# Finish Problems



## gsdluvr (Jun 26, 2012)

I have trained my GSD to do a flip finish. But most of the time she ends up a little crooked. So I tell her "nope" and withhold the reward. Then we do it again from the front beginning until she gets it right. I am not rewarding her correcting herself. Why is she not doing it right consistently the first try????


----------



## Jax08 (Feb 13, 2009)

Have you thought about whether she fully understands what is expected from her? If she does then maybe you need to add more of a correction other than "nope".

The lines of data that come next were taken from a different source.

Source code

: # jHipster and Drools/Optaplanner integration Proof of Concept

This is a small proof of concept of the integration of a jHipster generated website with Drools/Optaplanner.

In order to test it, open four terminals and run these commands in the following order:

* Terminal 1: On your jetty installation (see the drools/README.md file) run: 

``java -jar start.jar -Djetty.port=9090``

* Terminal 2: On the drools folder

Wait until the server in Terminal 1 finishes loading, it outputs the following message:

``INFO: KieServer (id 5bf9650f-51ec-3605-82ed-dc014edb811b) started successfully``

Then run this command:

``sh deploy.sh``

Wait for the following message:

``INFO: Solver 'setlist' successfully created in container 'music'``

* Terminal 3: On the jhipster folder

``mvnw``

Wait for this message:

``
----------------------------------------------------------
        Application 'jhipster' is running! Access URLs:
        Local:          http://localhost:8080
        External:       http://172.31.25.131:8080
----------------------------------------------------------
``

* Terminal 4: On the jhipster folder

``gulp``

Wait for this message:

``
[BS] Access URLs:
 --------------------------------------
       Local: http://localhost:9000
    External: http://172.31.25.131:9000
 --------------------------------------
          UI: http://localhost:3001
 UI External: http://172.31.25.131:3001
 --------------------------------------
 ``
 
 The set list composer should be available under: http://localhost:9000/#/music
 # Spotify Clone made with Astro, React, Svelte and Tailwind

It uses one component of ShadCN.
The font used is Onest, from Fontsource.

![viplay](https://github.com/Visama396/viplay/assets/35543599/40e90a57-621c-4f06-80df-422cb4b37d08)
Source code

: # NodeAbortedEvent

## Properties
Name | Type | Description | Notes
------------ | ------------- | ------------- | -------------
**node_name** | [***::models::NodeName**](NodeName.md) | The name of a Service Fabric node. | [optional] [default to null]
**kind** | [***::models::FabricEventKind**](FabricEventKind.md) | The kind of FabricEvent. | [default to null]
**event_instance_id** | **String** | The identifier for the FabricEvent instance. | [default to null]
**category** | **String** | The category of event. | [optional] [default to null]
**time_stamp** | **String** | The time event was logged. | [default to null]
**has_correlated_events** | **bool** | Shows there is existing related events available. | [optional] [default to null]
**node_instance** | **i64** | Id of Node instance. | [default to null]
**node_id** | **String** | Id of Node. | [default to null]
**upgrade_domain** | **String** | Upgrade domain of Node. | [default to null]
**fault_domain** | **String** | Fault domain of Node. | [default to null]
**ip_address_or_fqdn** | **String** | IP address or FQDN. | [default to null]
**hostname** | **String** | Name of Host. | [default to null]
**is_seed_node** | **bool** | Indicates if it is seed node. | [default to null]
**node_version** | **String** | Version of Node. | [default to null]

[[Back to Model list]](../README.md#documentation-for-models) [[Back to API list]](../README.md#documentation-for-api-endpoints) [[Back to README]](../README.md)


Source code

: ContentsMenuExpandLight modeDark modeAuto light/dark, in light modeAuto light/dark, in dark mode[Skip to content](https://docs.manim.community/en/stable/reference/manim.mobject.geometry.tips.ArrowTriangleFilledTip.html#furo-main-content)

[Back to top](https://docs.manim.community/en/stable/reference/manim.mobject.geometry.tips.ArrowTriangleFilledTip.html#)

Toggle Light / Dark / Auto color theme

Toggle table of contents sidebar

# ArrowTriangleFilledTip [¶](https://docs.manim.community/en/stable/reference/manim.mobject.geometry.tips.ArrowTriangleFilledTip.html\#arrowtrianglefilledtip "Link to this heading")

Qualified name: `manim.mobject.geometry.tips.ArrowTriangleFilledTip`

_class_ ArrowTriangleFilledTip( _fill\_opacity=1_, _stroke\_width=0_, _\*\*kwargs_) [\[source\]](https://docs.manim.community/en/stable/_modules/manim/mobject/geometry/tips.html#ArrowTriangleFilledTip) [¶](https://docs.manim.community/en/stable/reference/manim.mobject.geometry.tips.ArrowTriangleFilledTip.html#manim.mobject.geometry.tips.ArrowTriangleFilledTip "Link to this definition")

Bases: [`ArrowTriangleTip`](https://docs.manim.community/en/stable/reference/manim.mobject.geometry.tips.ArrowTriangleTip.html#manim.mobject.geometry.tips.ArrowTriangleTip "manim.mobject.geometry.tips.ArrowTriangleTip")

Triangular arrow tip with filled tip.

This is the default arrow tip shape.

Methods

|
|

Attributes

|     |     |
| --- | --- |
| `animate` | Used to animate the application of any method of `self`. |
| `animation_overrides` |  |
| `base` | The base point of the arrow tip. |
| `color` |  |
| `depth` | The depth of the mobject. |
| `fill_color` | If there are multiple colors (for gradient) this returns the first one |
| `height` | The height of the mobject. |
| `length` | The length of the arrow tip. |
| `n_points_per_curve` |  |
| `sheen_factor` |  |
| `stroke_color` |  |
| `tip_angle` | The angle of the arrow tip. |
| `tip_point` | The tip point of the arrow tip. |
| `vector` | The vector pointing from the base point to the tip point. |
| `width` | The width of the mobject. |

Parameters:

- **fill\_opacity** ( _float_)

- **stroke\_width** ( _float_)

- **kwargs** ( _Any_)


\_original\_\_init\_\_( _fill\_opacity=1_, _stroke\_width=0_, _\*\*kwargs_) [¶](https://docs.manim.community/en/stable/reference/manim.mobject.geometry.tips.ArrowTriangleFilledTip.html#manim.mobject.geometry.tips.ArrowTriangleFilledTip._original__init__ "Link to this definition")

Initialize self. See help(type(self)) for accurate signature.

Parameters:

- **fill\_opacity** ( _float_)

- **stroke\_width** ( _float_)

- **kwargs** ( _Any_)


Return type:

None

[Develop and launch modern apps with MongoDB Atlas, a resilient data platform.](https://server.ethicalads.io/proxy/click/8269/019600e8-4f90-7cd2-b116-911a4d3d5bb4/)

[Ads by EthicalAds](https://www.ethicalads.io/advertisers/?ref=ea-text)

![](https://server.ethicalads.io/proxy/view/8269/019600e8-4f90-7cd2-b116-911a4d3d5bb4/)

You should be rewarding her for correcting herself! She's trying to do what you want and you are ignoring it. My guess is she is conflicted on what you want.


----------



## Fodder (Oct 21, 2007)

^agreed

you didn't specify your reward. if it is food, and that's most powerful, then withold the food for correct responses on the first time... if she corrects herself or if you have to assist... still give verbal and physical praise. the positive feedback is what's going to build her confidence in the behavior and motivate her to repeat it.


----------



## Baillif (Jun 26, 2013)

For a clean consistent flip finish you have to be very careful to give as consistent a picture for a frame of reference for the dog as possible. Many dogs will take the frame of reference for where they need to be based on our upper body. So if we are looking off to the left and have our upper body oriented toward the left to see if the dog is finishing in correct position the dog may orient incorrectly as a result of us being turned.


----------



## gsdluvr (Jun 26, 2012)

Yes the reward is always food for her. She is super food motivated. I have found that if I give a command and she gets to be wrong on the first time and then quickly corrects herself and gets the reward, she will do that whole sequence with the correction instead of doing it right the first time. That is why I insist on the full correct exercise before rewarding.

You could be right about my body position. I will check on that.

Correcting is also an option, I have done. However, it sometimes seems to make her over anxious and then she ends up a little crooked behind me. 

The only sure way to get the good position, is to lure her head. But I am still not having success in fading the lure.


----------



## gaia_bear (May 24, 2012)

Do you have a spotter when you train the finish? 

My issue was exactly as baliff described, I was the one throwing his positioning off. Once I started training with a spotter, the problem faded. 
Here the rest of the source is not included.